• Provided material
=== Section Start ===

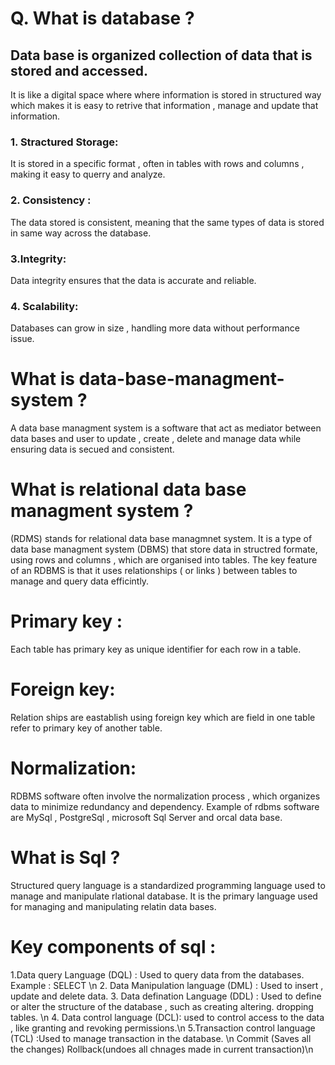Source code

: # Q. What is database ?
## Data base is organized collection of data that is stored and accessed.
 It is like a digital space where where information is stored in structured way which makes it is easy to retrive that information , manage and update that information.

### 1. Stractured Storage:
It is stored in a specific format , often in tables with rows and columns , making it easy to querry and analyze.
### 2. Consistency :
The data stored is consistent, meaning that the same types of data is stored in same way across the database.

### 3.Integrity:
Data integrity ensures that the data is accurate and reliable.

### 4. Scalability: 
Databases can grow in size , handling more data without performance issue.


# What is data-base-managment-system ?
A data base managment system is a software that act as mediator between data bases and user to update , create , delete and manage data while ensuring data is secued and consistent.

# What is relational data base managment system  ?
(RDMS) stands for relational data base managmnet system. It is a type of data base managment system (DBMS) that store data in structred formate, using rows and columns , which are organised into tables. The key feature of an RDBMS is that it uses relationships ( or links ) between tables to manage and query data efficintly.

# Primary key : 
Each table has primary key as unique identifier for each row  in a table.

# Foreign key:
Relation ships are eastablish using foreign key which are field in one table refer to primary key of another table.

# Normalization:
RDBMS software  often involve the normalization process , which organizes data to minimize redundancy and dependency. Example of rdbms software are MySql , PostgreSql , microsoft Sql Server and orcal data base.

# What is Sql ?
Structured query language is a standardized programming language used to manage and manipulate rlational database. It is the primary language used for managing and manipulating relatin data bases.

# Key components of sql :
1.Data query Language (DQL) : Used to query data from the databases.
Example : SELECT \n
2. Data Manipulation language (DML) : Used to insert , update and delete data.
3.  Data defination Language (DDL) :  Used to define or alter the structure of the database , such as creating altering.  dropping tables. \n
4. Data control language (DCL): used to control access to the data , like granting and revoking permissions.\n
5.Transaction control language (TCL) :Used to manage transaction in the database. \n
Commit (Saves all the changes)
Rollback(undoes all chnages made in current transaction)\n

=== Section End ===

• Directions for this task
Copy word for word every line from the start of the material through the line holding "## Data base". The pictures are not part of the copy.

• Output for this task
Source code

: # Q. What is database ?
## Data base is organized collection of data that is stored and accessed.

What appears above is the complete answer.